Il bambino riceve le prime convalide
positive nella famiglia d’origine, dove
i genitori cercano di rendere più forti
i figli rispetto alle prove che dovranno affrontare “fuori”(gruppo dei pari,
squadra sportiva, scuola, ecc.). Questo
rinforzo deve però essere filtrato da un
attento esame della realtà e da senso
critico: bambini eccessivamente confermati in casa correrebbero il rischio
di sentirsi frustrati dal confronto con il
mondo esterno. Viceversa quei bambini che non ricevono riconoscimenti in
famiglia rischiano di diventare insicuri nelle relazioni in generale. Diventa
quindi essenziale trovare una giusta
distanza, un compromesso tra le istanze convalidanti e le aspettative esterne
alle famiglia.
L’autostima degli adulti dipende dagli
incontri più o meno appaganti e dalle
scelte che fanno in questa direzione.
Nella pratica clinica noi
terapeuti ci sorprendiamo di quanto i pazienti
scelgano di frequentare
persone e ambienti svalorizzanti. Ricordo il caso
di una giovane donna,
colta, riservata, che non
riusciva ad accettare il
proprio grave sovrappeso, e che si era messa in testa di trovare un fidanzato attraverso un corso di
ballo.
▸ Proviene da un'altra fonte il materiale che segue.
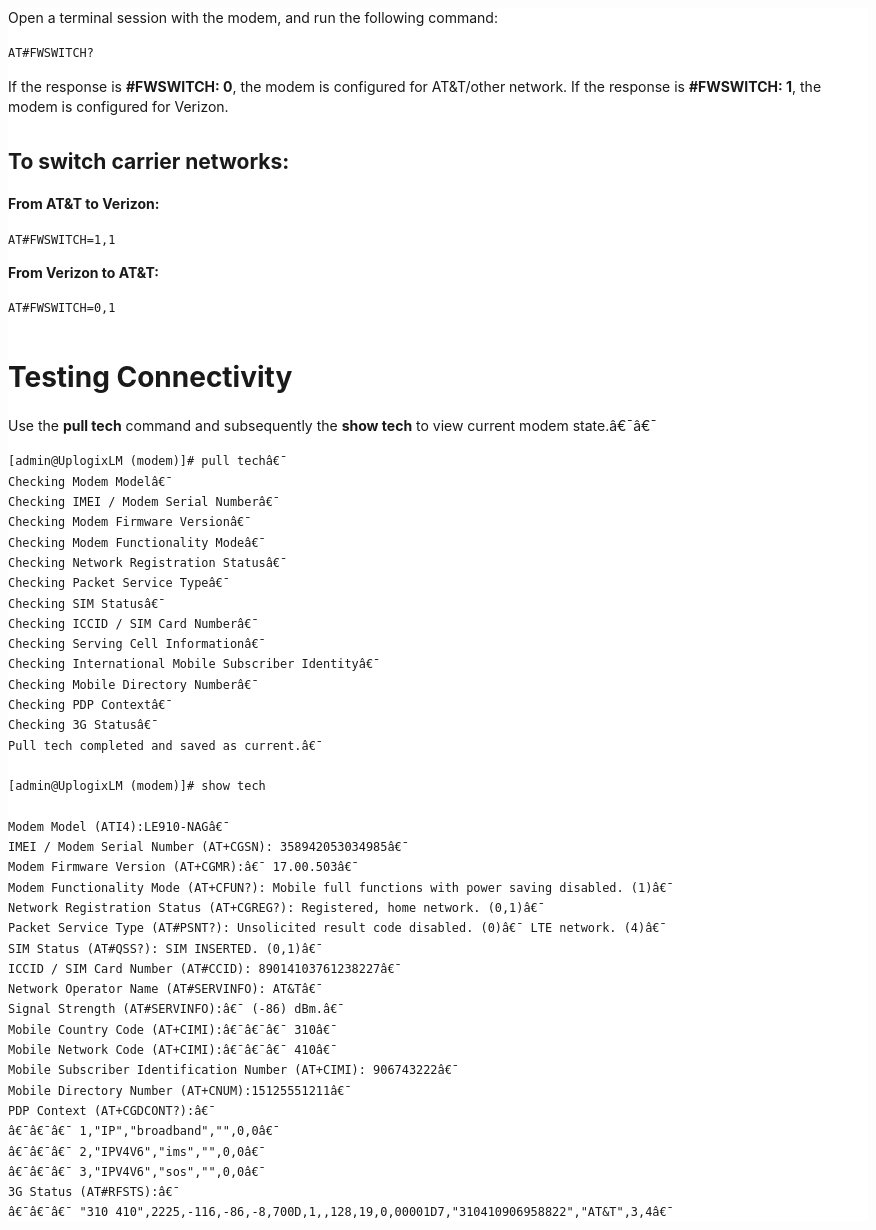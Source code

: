 Open a terminal session with the modem, and run the following command:

```
AT#FWSWITCH?
```

If the response is **#FWSWITCH: 0**, the modem is configured for AT&T/other network.
If the response is **#FWSWITCH: 1**, the modem is configured for Verizon.

## To switch carrier networks:

**From AT&T to Verizon:**

```
AT#FWSWITCH=1,1
```

**From Verizon to AT&T:**

```
AT#FWSWITCH=0,1
```


# Testing Connectivity

Use the **pull tech** command and subsequently the **show tech** to view current modem state.â€¯â€¯

```
[admin@UplogixLM (modem)]# pull techâ€¯ 
Checking Modem Modelâ€¯ 
Checking IMEI / Modem Serial Numberâ€¯ 
Checking Modem Firmware Versionâ€¯ 
Checking Modem Functionality Modeâ€¯ 
Checking Network Registration Statusâ€¯ 
Checking Packet Service Typeâ€¯ 
Checking SIM Statusâ€¯ 
Checking ICCID / SIM Card Numberâ€¯ 
Checking Serving Cell Informationâ€¯ 
Checking International Mobile Subscriber Identityâ€¯ 
Checking Mobile Directory Numberâ€¯ 
Checking PDP Contextâ€¯ 
Checking 3G Statusâ€¯ 
Pull tech completed and saved as current.â€¯

[admin@UplogixLM (modem)]# show tech

Modem Model (ATI4):LE910-NAGâ€¯ 
IMEI / Modem Serial Number (AT+CGSN): 358942053034985â€¯ 
Modem Firmware Version (AT+CGMR):â€¯ 17.00.503â€¯ 
Modem Functionality Mode (AT+CFUN?): Mobile full functions with power saving disabled. (1)â€¯ 
Network Registration Status (AT+CGREG?): Registered, home network. (0,1)â€¯ 
Packet Service Type (AT#PSNT?): Unsolicited result code disabled. (0)â€¯ LTE network. (4)â€¯ 
SIM Status (AT#QSS?): SIM INSERTED. (0,1)â€¯ 
ICCID / SIM Card Number (AT#CCID): 89014103761238227â€¯ 
Network Operator Name (AT#SERVINFO): AT&Tâ€¯ 
Signal Strength (AT#SERVINFO):â€¯ (-86) dBm.â€¯ 
Mobile Country Code (AT+CIMI):â€¯â€¯â€¯ 310â€¯ 
Mobile Network Code (AT+CIMI):â€¯â€¯â€¯ 410â€¯ 
Mobile Subscriber Identification Number (AT+CIMI): 906743222â€¯ 
Mobile Directory Number (AT+CNUM):15125551211â€¯ 
PDP Context (AT+CGDCONT?):â€¯ 
â€¯â€¯â€¯ 1,"IP","broadband","",0,0â€¯ 
â€¯â€¯â€¯ 2,"IPV4V6","ims","",0,0â€¯ 
â€¯â€¯â€¯ 3,"IPV4V6","sos","",0,0â€¯ 
3G Status (AT#RFSTS):â€¯ 
â€¯â€¯â€¯ "310 410",2225,-116,-86,-8,700D,1,,128,19,0,00001D7,"310410906958822","AT&T",3,4â€¯ 
```
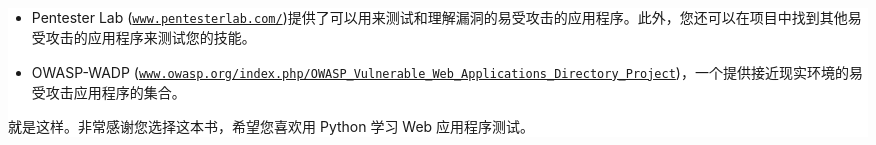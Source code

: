 +   Pentester Lab ([`www.pentesterlab.com/`](https://www.pentesterlab.com/))提供了可以用来测试和理解漏洞的易受攻击的应用程序。此外，您还可以在项目中找到其他易受攻击的应用程序来测试您的技能。

+   OWASP-WADP ([`www.owasp.org/index.php/OWASP_Vulnerable_Web_Applications_Directory_Project`](https://www.owasp.org/index.php/OWASP_Vulnerable_Web_Applications_Directory_Project))，一个提供接近现实环境的易受攻击应用程序的集合。

就是这样。非常感谢您选择这本书，希望您喜欢用 Python 学习 Web 应用程序测试。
Parte della terapia si è giocata
sull’elaborazione di questa scelta così
demoralizzante, e ovviamente su cosa
la aveva spinta a misurare se stessa in
un contesto così lontano da le sue inclinazioni.
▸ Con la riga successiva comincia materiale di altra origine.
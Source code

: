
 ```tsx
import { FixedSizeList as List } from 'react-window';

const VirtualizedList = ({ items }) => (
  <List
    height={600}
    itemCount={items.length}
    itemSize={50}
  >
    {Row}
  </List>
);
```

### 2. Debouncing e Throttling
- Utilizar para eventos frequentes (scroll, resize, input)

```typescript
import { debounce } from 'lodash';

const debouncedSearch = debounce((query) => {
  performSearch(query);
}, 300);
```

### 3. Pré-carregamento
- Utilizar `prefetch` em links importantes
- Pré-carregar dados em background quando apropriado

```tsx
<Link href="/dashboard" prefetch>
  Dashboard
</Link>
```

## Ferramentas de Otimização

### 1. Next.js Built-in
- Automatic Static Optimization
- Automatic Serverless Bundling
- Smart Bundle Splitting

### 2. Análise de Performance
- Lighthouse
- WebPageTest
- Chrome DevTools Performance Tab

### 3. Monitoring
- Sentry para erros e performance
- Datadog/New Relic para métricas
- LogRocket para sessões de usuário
Inoltre non tutti i giudizi ci toccano
allo stesso modo: dipende dal tipo di
rapporto e dall’idea che abbiamo della
persona che ci sta valutando.
Penso sia importante fare una analisi
delle proprie premesse di base. Probabilmente il giudizio degli altri dà voce
a parti di noi stessi inconsapevoli: se
per esempio abbiamo interiorizzato
nel profondo interpellanze giudicanti
provenienti dalla famiglia di origine e
alimentate dall’ambiente sociale e culturale di riferimento, ogni sollecitazione coerente con queste “voci” andrà a
pesare moltissimo sull’idea che abbiamo di noi stessi. Di conseguenza, soprattutto quando si hanno delle ferite,
diventa fondamentale riconoscere le
“relazioni che curano”, cioè quelle persone che ci rimandano
una immagine positiva.
Credo che per raggiungere un livello di autostima accettabile sia necessario situarsi, cioè vedere
quelli che sono i propri
bisogni, i propri desideri
e i condizionamenti interiorizzati che ci impediscono di andare incontro a relazioni e
contesti gratificanti. Fermarci a leggere
le nostre emozioni ci aiuterebbe a renderci maggiormente consapevoli delle
situazioni in cui stiamo bene e a selezionare ciò che ha funzionato da ciò
che invece è meglio abbandonare.
Usare le emozioni come strumento di
analisi richiede calma e disciplina del
pensiero ma alla lunga può legittimarci a diventare ciò che siamo, armoniosi
nelle parti che ci compongono e nei
ruoli che ci spettano e con una soddisfacente idea di noi stessi.